Fr Larry Heiman was the first chant musician I ever met. I caught news of his death on PrayTell, a few days after the fact. (Just so little time for surfing when Lent beckons so deliciously.)
I spent two happy summers in the Rensselaer Program before discerning I needed to focus my time (and limited resources) on a theology degree. My recollections include:
– His exuberant welcome when my classmates and I arrived on campus. He was glad we were all there, and frankly, that spirit is catching. I was thrilled to be there too.
– His consummate and prayerful dedication to both liturgy and music. Music is at the service of the liturgy. Liturgy is in service to the spiritual need of the Church. The field is wide for doing it all with the best sense of beauty, quality, and integrity.
– He weathered an influx of guitarists in the summer of 1984, my first there.
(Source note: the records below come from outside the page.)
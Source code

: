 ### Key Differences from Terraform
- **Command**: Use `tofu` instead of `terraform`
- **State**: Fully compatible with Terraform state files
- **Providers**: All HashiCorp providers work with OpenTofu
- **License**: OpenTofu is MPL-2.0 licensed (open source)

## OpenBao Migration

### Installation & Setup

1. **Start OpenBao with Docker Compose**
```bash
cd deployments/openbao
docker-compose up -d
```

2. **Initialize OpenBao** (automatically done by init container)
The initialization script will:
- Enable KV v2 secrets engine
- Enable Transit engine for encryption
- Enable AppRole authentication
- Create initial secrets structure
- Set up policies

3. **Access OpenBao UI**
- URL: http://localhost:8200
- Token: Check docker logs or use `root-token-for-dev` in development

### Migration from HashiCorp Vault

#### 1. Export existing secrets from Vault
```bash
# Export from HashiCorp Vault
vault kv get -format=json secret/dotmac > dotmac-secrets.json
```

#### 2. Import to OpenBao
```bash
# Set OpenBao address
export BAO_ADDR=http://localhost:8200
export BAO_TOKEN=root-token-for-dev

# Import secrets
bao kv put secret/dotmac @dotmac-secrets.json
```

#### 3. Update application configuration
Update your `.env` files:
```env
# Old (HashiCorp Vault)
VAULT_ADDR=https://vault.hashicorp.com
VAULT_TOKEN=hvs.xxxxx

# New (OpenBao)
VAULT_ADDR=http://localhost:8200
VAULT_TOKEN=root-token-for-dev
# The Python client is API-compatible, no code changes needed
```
Where today, if you went to a sacred music program, they might confiscate your stringed instrument at the door, Fr Larry arranged for a very fine guitarist to come for a special workshop. Improve your musicianship, he urged, whatever your instrument might be.
– We also had a number of composers that summer. Fr Larry arranged a composers’ forum for students and faculty both. I still have a cassette tape of that session … somewhere. If only I had a player for it.
– Rensselaer was unable to offer its full slate of liturgy courses my second summer, so Fr Larry was willing to bend over backwards to accommodate my needs. An independent study and private composition lessons were added to my course schedule.
– It seemed entirely natural to sing organ hymnody and contemporary music alongside a Gloria in chant notation. I loved my first encounter with that notation.
What a change from the modern day chant musicians. No belittling. No gossip. Just hospitality, a commitment to excellence, and the quiet confidence of a well-discerned life. Soli Deo gloria.